*Aim of the task*:
Two lines in the listing below mark the span: one contains "char * strv2" and one contains "by string: %ld.%06ld". Reproduce both of them and everything between, exactly.

**** Data extract ****

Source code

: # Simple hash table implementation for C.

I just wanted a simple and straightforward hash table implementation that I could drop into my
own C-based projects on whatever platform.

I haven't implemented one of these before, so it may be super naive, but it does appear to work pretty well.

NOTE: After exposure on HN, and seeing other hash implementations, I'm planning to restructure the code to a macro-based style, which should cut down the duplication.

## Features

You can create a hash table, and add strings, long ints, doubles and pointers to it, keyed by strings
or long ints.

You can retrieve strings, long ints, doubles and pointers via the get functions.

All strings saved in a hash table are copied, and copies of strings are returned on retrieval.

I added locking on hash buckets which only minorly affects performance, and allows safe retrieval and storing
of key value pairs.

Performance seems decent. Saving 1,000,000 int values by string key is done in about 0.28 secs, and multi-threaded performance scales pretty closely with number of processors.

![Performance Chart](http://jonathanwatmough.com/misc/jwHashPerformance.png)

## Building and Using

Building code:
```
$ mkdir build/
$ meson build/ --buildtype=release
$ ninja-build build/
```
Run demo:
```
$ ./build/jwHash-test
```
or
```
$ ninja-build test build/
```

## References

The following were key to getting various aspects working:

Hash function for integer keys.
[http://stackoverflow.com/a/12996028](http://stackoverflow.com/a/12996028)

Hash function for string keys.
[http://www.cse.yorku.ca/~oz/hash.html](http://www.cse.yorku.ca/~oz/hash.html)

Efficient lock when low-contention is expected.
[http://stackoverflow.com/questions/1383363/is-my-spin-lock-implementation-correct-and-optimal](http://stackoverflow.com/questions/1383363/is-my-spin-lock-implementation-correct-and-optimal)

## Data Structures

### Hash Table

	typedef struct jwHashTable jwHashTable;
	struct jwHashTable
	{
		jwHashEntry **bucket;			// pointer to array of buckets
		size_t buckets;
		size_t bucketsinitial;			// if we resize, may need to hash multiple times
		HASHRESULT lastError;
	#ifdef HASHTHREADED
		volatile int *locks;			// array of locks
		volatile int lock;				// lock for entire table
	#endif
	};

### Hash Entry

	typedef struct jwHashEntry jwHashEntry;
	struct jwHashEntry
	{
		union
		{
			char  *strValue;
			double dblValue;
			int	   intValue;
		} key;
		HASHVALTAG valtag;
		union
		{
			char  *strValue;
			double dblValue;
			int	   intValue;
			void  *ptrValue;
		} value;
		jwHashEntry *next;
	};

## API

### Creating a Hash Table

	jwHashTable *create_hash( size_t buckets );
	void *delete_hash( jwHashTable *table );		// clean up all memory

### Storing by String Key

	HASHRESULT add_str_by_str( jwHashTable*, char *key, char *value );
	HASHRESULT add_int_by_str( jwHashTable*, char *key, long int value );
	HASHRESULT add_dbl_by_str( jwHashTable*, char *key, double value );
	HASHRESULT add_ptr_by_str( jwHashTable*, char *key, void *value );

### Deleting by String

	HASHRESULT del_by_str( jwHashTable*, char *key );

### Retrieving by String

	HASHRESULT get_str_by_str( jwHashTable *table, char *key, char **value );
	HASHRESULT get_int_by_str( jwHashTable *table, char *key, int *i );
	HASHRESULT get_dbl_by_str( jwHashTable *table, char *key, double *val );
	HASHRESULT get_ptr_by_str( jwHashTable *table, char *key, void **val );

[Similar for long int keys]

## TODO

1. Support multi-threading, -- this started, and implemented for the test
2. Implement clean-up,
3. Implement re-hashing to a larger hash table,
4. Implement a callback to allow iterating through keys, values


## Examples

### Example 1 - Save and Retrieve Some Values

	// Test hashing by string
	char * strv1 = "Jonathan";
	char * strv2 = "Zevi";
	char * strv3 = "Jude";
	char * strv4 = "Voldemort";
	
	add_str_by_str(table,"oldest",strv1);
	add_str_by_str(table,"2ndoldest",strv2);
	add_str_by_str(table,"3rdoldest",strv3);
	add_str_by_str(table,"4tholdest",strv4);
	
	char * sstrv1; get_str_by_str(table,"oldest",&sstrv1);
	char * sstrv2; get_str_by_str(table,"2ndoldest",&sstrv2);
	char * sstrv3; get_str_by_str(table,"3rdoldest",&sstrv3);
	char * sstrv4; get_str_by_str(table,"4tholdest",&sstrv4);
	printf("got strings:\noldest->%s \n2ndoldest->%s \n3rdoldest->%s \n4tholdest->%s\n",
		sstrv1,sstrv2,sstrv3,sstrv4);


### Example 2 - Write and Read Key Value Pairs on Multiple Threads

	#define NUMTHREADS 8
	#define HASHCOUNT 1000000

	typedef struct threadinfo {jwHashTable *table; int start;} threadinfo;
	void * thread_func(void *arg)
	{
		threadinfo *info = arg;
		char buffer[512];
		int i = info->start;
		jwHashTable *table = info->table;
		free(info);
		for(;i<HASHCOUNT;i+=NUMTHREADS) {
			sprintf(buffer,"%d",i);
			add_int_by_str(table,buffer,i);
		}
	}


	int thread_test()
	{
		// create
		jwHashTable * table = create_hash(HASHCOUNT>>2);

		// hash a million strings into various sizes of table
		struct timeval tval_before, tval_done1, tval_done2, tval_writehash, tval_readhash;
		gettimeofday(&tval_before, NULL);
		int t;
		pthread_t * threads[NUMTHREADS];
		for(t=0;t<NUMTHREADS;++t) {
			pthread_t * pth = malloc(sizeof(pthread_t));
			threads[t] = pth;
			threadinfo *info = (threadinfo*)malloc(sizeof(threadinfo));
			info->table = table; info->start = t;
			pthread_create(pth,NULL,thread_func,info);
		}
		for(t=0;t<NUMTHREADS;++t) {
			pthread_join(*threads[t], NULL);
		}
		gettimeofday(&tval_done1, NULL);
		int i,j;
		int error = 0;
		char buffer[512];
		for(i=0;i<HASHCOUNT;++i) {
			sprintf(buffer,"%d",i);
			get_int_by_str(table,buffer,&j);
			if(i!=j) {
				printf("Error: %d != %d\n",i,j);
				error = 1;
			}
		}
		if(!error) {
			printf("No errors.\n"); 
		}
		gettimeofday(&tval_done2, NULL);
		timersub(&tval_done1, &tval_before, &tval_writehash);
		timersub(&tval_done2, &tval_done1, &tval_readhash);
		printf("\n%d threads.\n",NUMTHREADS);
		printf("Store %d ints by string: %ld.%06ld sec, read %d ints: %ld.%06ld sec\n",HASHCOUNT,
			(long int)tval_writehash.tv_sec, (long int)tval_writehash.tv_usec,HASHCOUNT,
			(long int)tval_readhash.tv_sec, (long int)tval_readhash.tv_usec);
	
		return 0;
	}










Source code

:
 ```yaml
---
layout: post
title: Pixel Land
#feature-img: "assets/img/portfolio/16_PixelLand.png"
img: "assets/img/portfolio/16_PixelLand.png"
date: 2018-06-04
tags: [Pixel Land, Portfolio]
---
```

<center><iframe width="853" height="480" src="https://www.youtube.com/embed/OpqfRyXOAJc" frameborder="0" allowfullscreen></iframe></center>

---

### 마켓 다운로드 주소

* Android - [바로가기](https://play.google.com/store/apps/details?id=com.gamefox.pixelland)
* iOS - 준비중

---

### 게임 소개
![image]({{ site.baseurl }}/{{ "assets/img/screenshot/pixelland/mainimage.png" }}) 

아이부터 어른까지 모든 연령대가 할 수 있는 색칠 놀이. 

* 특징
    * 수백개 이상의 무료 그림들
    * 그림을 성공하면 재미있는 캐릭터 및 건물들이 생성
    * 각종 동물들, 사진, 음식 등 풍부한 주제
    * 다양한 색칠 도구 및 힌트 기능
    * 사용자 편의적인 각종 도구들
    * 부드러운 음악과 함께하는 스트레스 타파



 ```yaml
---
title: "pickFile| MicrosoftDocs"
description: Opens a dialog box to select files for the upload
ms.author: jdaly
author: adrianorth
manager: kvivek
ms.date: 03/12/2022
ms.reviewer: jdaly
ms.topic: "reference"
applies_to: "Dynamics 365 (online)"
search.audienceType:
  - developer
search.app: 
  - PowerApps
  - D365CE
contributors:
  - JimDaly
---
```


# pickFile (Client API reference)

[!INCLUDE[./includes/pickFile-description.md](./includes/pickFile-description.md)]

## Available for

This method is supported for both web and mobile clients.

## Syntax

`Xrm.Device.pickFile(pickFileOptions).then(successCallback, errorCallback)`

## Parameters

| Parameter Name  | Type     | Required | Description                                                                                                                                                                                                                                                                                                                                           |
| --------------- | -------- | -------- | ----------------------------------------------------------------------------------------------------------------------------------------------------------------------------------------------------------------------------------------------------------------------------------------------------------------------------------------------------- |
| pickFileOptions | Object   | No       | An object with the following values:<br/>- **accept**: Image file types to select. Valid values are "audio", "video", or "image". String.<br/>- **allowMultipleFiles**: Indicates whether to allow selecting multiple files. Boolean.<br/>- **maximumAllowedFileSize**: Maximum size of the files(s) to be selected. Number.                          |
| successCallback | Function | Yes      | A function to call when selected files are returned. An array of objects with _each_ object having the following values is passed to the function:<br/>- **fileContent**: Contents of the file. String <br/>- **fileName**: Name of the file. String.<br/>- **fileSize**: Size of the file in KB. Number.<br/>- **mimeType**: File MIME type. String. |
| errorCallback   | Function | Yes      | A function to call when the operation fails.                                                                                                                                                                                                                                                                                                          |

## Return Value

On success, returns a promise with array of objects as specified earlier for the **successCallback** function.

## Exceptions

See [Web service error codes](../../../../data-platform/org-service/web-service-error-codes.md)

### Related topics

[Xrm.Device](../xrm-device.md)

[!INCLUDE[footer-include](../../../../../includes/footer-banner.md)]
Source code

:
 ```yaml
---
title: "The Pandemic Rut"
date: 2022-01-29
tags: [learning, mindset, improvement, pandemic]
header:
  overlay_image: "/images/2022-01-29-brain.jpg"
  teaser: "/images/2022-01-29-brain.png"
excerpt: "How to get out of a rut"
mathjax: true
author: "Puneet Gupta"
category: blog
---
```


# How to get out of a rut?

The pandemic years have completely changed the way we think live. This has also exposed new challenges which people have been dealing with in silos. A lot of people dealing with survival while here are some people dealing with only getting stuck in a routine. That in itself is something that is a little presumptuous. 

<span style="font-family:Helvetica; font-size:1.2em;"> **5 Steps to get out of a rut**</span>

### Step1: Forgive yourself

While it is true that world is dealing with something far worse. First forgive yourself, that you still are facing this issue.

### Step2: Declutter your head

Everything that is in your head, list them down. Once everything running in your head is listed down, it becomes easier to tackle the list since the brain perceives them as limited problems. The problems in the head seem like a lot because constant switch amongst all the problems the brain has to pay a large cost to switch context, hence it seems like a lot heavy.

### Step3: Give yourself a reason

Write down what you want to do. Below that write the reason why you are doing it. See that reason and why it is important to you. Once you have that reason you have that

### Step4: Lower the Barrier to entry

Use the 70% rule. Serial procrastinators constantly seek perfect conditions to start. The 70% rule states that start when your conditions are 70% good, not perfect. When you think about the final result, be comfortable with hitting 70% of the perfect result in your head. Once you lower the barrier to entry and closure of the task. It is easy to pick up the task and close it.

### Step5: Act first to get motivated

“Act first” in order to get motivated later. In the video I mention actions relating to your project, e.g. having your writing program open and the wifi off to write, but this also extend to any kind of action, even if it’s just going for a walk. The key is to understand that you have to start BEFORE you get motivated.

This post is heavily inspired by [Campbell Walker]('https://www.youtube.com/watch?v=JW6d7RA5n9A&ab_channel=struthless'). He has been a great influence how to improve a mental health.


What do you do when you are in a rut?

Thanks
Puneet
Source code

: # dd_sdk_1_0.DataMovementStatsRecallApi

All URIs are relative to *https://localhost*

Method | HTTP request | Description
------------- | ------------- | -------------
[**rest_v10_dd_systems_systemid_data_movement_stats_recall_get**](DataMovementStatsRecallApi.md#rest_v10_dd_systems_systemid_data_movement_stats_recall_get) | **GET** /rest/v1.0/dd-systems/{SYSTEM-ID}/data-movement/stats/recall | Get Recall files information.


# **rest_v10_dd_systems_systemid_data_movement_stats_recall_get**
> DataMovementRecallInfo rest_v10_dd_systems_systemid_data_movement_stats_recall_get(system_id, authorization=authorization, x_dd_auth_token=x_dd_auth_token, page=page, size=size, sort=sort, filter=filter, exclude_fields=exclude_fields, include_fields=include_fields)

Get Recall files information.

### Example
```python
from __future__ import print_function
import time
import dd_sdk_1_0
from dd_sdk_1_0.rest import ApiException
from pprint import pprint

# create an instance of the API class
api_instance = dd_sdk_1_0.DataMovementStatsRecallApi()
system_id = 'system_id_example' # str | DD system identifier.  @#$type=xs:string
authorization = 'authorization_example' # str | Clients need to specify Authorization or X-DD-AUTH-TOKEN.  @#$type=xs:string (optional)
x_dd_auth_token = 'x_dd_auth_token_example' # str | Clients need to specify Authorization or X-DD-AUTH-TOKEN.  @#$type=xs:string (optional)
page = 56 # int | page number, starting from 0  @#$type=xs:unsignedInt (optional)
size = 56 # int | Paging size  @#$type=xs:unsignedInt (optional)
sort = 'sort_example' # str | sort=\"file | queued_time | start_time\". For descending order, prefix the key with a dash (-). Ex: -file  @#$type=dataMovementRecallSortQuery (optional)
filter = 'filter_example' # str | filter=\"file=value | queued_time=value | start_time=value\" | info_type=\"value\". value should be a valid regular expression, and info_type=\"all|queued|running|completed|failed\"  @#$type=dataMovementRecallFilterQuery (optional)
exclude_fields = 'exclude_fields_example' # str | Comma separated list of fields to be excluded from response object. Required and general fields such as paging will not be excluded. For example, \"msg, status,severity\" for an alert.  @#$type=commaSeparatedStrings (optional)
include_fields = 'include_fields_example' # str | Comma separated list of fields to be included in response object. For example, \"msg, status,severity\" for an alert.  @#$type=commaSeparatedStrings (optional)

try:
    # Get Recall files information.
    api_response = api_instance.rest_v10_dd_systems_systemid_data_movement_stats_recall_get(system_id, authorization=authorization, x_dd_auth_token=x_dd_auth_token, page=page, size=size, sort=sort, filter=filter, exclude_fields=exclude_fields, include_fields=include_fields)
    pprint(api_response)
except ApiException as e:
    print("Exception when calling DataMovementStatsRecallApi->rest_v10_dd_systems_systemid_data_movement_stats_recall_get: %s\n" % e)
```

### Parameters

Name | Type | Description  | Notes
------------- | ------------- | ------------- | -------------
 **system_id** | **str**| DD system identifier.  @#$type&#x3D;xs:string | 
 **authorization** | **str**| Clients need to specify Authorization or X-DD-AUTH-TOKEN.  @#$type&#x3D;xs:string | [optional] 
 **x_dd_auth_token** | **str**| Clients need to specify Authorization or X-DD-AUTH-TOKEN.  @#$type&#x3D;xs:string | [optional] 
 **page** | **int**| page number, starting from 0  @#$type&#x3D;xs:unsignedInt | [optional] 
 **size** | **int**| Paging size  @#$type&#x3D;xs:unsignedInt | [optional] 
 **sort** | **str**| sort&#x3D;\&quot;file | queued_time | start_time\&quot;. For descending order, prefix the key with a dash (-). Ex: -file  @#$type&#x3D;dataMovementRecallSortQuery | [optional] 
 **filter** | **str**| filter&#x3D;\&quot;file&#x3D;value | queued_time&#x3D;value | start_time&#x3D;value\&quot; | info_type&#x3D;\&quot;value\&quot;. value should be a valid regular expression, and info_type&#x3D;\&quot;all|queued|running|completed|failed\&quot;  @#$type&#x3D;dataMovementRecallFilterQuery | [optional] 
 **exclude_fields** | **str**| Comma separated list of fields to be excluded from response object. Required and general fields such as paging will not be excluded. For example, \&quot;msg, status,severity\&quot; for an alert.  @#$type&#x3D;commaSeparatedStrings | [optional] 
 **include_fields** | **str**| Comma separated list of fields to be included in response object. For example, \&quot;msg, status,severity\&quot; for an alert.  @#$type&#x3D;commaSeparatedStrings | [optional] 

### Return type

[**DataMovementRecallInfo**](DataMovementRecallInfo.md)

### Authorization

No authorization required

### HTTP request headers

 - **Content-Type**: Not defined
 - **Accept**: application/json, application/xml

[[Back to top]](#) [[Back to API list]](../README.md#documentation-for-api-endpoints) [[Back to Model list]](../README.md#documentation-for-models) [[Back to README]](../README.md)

****

*Finished exercise*:
	char * strv2 = "Zevi";
	char * strv3 = "Jude";
	char * strv4 = "Voldemort";
	
	add_str_by_str(table,"oldest",strv1);
	add_str_by_str(table,"2ndoldest",strv2);
	add_str_by_str(table,"3rdoldest",strv3);
	add_str_by_str(table,"4tholdest",strv4);
	
	char * sstrv1; get_str_by_str(table,"oldest",&sstrv1);
	char * sstrv2; get_str_by_str(table,"2ndoldest",&sstrv2);
	char * sstrv3; get_str_by_str(table,"3rdoldest",&sstrv3);
	char * sstrv4; get_str_by_str(table,"4tholdest",&sstrv4);
	printf("got strings:\noldest->%s \n2ndoldest->%s \n3rdoldest->%s \n4tholdest->%s\n",
		sstrv1,sstrv2,sstrv3,sstrv4);


### Example 2 - Write and Read Key Value Pairs on Multiple Threads

	#define NUMTHREADS 8
	#define HASHCOUNT 1000000

	typedef struct threadinfo {jwHashTable *table; int start;} threadinfo;
	void * thread_func(void *arg)
	{
		threadinfo *info = arg;
		char buffer[512];
		int i = info->start;
		jwHashTable *table = info->table;
		free(info);
		for(;i<HASHCOUNT;i+=NUMTHREADS) {
			sprintf(buffer,"%d",i);
			add_int_by_str(table,buffer,i);
		}
	}


	int thread_test()
	{
		// create
		jwHashTable * table = create_hash(HASHCOUNT>>2);

		// hash a million strings into various sizes of table
		struct timeval tval_before, tval_done1, tval_done2, tval_writehash, tval_readhash;
		gettimeofday(&tval_before, NULL);
		int t;
		pthread_t * threads[NUMTHREADS];
		for(t=0;t<NUMTHREADS;++t) {
			pthread_t * pth = malloc(sizeof(pthread_t));
			threads[t] = pth;
			threadinfo *info = (threadinfo*)malloc(sizeof(threadinfo));
			info->table = table; info->start = t;
			pthread_create(pth,NULL,thread_func,info);
		}
		for(t=0;t<NUMTHREADS;++t) {
			pthread_join(*threads[t], NULL);
		}
		gettimeofday(&tval_done1, NULL);
		int i,j;
		int error = 0;
		char buffer[512];
		for(i=0;i<HASHCOUNT;++i) {
			sprintf(buffer,"%d",i);
			get_int_by_str(table,buffer,&j);
			if(i!=j) {
				printf("Error: %d != %d\n",i,j);
				error = 1;
			}
		}
		if(!error) {
			printf("No errors.\n"); 
		}
		gettimeofday(&tval_done2, NULL);
		timersub(&tval_done1, &tval_before, &tval_writehash);
		timersub(&tval_done2, &tval_done1, &tval_readhash);
		printf("\n%d threads.\n",NUMTHREADS);
		printf("Store %d ints by string: %ld.%06ld sec, read %d ints: %ld.%06ld sec\n",HASHCOUNT,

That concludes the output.